Uncertainty or simplified, lack of certainty, is a manifestation of some deficient, imperfect or unknown information. The knowledge is limited and it is not possible to properly explain the current state, predict future and possible outcomes.

Measuring Uncertainty

One way to capture uncertainty in a random variable is to characterize the number of bits required to represent it. In that context, various measures of how compressible a random variable is presented:
• The minimum average length of a one to one map that can be used to represent random variables.
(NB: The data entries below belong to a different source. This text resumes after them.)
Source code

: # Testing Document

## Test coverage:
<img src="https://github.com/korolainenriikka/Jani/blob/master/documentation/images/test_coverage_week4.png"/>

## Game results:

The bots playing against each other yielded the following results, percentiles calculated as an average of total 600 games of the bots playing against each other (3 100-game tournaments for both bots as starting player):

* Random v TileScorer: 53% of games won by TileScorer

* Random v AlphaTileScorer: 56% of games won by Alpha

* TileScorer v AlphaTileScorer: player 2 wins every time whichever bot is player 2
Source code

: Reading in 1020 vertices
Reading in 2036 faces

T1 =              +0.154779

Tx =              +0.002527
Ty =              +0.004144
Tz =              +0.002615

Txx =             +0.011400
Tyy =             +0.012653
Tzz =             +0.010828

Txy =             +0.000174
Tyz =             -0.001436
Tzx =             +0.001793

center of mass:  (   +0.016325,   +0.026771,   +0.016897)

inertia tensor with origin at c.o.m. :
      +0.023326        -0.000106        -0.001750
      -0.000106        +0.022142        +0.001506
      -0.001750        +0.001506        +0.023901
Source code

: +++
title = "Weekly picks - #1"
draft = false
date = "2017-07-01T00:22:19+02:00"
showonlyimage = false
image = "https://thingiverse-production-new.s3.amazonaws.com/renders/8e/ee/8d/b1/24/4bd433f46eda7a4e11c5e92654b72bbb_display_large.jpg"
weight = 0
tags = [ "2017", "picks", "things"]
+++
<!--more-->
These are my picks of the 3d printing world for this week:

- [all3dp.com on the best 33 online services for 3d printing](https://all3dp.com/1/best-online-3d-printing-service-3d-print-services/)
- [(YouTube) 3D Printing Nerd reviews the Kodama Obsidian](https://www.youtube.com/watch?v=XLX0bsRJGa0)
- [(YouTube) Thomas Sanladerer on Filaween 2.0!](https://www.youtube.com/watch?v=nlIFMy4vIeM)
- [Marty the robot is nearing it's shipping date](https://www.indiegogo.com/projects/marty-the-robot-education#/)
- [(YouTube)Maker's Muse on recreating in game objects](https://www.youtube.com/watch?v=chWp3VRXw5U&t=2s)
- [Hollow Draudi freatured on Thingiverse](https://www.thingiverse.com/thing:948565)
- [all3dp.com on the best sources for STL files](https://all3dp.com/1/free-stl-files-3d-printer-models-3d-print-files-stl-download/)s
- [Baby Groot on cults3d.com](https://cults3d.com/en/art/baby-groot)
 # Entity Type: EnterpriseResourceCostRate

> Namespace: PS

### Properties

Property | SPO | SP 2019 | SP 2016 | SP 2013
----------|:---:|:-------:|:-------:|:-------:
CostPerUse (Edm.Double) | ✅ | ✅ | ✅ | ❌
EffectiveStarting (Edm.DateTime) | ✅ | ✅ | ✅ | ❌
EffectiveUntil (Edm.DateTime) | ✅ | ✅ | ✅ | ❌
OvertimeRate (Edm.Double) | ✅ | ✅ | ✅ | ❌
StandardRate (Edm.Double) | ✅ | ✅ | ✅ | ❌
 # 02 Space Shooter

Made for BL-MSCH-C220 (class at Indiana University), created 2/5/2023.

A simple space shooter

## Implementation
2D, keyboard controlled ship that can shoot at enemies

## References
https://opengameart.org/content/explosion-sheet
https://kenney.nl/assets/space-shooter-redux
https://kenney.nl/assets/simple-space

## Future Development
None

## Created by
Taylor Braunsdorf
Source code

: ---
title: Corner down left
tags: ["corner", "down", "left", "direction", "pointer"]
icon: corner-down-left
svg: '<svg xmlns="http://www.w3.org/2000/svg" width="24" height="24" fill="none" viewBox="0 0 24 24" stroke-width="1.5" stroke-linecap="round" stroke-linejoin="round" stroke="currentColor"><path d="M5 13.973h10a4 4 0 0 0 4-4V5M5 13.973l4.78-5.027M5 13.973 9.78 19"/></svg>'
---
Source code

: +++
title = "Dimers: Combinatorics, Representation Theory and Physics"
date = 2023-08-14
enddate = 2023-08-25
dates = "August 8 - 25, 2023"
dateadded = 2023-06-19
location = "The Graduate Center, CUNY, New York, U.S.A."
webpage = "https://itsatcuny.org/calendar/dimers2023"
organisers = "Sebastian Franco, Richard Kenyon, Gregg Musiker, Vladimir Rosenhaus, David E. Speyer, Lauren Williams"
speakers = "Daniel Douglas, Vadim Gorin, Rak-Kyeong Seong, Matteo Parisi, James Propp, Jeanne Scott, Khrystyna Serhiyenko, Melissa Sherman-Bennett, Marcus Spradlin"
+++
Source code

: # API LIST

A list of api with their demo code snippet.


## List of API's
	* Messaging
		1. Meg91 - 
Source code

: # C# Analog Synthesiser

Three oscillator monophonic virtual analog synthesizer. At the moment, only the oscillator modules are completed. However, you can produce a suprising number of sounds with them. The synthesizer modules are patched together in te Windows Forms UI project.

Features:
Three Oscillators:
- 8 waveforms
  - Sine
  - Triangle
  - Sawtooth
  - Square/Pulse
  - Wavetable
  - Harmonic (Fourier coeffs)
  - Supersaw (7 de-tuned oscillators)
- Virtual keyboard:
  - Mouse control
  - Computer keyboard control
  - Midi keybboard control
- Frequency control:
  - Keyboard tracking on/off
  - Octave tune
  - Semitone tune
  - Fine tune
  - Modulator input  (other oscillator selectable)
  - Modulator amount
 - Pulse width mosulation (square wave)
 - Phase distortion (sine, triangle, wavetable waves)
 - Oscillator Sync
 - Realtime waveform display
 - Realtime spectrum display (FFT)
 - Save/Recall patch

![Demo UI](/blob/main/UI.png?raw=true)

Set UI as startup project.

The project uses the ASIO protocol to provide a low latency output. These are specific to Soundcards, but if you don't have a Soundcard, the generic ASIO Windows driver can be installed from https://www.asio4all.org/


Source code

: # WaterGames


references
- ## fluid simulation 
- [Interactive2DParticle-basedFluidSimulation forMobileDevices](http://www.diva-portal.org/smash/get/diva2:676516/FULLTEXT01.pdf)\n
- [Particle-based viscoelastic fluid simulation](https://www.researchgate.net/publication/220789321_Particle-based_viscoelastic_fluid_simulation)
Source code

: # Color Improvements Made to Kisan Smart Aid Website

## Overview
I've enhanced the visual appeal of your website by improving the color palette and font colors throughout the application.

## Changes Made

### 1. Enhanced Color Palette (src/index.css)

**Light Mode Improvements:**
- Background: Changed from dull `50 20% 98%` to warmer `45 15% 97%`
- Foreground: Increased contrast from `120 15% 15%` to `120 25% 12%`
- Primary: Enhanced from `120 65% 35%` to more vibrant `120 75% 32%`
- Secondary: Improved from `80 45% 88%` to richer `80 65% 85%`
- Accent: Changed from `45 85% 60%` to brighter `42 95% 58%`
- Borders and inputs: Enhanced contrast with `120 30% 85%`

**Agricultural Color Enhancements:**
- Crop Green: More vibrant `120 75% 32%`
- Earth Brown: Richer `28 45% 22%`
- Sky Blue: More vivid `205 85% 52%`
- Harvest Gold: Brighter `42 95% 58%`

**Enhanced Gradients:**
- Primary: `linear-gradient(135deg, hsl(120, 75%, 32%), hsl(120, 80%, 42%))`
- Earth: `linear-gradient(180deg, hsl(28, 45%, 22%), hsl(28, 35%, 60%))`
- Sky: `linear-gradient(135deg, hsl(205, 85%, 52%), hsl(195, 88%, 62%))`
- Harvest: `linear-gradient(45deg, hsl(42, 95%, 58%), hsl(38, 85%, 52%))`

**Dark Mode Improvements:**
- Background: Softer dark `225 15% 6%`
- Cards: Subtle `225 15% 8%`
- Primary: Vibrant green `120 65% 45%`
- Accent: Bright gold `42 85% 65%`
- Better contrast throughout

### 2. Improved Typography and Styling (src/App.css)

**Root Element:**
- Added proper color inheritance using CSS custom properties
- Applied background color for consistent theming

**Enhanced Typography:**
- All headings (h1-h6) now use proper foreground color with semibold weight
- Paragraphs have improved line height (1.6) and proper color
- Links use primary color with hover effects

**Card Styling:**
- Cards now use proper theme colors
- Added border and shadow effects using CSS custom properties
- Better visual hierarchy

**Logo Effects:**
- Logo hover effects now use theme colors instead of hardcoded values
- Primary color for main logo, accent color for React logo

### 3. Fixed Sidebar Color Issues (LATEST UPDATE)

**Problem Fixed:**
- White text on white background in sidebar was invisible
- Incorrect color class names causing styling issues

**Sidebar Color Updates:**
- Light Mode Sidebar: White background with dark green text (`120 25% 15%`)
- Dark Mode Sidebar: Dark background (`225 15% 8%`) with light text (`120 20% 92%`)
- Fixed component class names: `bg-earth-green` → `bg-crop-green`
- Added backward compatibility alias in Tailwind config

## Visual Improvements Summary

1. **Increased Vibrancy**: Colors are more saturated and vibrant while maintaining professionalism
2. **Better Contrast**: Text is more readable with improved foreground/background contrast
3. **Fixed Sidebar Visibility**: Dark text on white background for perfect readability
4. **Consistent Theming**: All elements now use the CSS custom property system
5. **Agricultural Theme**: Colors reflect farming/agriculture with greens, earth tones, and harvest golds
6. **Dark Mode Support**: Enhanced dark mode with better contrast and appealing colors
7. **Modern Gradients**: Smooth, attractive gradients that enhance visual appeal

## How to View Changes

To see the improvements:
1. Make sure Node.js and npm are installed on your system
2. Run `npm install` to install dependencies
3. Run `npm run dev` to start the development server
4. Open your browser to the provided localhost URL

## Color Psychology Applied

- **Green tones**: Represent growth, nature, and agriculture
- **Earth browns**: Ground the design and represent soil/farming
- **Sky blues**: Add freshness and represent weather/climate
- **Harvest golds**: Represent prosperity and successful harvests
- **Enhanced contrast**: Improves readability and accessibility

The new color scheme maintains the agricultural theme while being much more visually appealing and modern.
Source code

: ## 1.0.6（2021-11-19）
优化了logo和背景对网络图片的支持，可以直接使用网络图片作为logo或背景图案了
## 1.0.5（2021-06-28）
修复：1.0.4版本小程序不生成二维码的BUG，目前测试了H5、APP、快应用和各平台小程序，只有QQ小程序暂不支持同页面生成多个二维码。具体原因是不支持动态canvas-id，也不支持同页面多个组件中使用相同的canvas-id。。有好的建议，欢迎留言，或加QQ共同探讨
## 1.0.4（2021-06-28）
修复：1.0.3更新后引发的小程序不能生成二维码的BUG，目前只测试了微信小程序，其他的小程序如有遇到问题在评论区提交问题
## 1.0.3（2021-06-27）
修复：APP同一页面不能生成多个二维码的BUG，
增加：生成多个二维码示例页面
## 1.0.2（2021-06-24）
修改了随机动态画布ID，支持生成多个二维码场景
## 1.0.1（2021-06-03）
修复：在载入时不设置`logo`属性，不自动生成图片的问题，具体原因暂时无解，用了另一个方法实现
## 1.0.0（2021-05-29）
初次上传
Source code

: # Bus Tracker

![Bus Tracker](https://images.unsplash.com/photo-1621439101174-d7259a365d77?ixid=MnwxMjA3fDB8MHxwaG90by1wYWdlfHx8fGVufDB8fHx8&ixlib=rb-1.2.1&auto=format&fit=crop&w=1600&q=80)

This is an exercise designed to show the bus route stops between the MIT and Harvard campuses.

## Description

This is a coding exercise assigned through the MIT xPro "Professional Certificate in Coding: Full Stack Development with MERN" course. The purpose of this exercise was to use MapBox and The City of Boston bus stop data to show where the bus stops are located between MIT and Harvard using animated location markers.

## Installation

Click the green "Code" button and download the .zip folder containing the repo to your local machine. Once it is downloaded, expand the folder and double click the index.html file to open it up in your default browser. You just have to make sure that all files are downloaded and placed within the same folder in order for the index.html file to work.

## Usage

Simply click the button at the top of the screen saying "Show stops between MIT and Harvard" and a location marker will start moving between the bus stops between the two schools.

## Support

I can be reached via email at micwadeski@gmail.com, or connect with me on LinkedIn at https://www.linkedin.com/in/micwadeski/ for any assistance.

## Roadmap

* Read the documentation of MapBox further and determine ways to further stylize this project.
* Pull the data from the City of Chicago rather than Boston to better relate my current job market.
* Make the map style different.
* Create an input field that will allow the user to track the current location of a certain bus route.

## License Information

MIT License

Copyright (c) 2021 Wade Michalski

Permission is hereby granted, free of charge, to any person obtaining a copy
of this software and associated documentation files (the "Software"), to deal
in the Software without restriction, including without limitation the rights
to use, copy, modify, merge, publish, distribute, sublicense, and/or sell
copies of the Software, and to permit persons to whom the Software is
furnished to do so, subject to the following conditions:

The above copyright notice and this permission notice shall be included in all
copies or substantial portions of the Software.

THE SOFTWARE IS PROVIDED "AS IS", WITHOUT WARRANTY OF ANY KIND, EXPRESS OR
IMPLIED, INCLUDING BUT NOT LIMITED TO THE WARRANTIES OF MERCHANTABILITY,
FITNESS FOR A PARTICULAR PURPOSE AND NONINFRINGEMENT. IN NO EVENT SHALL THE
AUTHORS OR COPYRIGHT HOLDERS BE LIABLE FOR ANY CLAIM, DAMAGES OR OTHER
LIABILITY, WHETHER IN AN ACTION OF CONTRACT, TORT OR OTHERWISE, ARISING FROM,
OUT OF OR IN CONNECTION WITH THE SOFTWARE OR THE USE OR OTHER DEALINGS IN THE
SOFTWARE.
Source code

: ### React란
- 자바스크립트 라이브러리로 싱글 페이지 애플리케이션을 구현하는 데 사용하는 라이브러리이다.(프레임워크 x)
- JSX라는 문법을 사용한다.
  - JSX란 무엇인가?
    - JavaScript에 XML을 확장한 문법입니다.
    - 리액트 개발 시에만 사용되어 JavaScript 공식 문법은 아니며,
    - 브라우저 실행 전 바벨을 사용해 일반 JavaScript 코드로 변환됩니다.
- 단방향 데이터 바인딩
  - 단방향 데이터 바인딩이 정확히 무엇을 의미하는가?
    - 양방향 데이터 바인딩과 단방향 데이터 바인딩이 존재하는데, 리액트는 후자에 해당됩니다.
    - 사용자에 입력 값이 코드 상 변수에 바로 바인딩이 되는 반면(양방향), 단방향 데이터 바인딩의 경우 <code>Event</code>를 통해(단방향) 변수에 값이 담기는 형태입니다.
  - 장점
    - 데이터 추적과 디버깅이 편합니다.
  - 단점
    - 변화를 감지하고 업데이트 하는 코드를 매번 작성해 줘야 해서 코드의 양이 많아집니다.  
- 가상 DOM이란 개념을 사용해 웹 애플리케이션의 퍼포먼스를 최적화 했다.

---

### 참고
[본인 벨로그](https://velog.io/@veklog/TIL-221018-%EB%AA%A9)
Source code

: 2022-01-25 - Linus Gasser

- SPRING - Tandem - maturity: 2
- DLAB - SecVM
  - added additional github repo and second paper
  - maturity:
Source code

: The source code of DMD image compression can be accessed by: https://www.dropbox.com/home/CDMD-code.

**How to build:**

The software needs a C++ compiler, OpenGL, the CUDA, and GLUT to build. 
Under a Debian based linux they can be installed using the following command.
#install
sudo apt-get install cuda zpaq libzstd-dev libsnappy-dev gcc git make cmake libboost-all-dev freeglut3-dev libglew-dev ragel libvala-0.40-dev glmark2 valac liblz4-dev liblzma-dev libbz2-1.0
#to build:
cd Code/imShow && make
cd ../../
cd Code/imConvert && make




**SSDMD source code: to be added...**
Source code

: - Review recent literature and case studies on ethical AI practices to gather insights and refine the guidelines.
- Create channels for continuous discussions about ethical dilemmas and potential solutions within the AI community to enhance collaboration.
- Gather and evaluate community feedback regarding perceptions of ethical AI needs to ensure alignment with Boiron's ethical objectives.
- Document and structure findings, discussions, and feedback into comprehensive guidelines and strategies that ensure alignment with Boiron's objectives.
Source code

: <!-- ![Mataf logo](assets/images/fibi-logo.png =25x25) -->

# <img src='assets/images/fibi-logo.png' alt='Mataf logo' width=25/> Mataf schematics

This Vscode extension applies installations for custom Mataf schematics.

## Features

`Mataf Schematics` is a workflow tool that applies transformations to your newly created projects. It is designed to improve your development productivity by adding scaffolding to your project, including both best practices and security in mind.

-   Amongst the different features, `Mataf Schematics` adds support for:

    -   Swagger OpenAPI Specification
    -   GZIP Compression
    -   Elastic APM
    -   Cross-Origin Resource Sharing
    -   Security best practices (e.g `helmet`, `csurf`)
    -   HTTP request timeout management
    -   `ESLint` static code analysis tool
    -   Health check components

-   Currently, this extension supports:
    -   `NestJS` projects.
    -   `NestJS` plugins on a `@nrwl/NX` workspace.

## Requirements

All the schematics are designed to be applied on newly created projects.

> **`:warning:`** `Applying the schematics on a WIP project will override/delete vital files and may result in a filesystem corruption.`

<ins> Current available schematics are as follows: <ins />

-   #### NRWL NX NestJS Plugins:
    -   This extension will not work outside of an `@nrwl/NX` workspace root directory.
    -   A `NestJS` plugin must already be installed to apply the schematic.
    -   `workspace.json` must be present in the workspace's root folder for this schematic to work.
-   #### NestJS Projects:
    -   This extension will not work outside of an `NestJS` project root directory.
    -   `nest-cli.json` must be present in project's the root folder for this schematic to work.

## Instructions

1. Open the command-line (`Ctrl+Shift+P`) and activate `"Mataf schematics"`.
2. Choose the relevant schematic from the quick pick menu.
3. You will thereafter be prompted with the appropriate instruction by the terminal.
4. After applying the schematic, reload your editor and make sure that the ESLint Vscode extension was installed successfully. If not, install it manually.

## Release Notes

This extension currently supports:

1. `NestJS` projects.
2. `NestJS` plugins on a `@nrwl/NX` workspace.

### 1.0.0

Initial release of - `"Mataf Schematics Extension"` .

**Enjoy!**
The average length is the number of bits in the sequence.
• The minimum number of bits required to store almost all the sequences so it can be written as the minimum cardinality of a set A.
• The minimum number of bits that you need to store all the sequences in set A.
And the number of bits to which a sequence can be compressed is related to the entropy, so the fundamental limit for measuring uncertainty is called the entropy of a random variable.

Limits of Compression

Data compression is the process of encoding information using fewer bits than the original. It can be either lossy or lossless. Lossless compression means no information is lost during the compression process. Lossy compression reduces bits by removing unnecessary or less important information. The limits of compression are dictated by the randomness of the source.

Shannon Entropy

Entropy is the average number of bits required to represent or transmit an event drawn from the probability distribution for the random variable. Shannon entropy is a measure of uncertainty associated with random variables.

Random Hashing

Random hashing simply means picking the hash function randomly from a set of possible hash functions. The collision of a hash function is a pair of different inputs which give the same output. Weak collision resistance is bound to a particular input, whereas strong collision resistance applies to any two arbitrary inputs.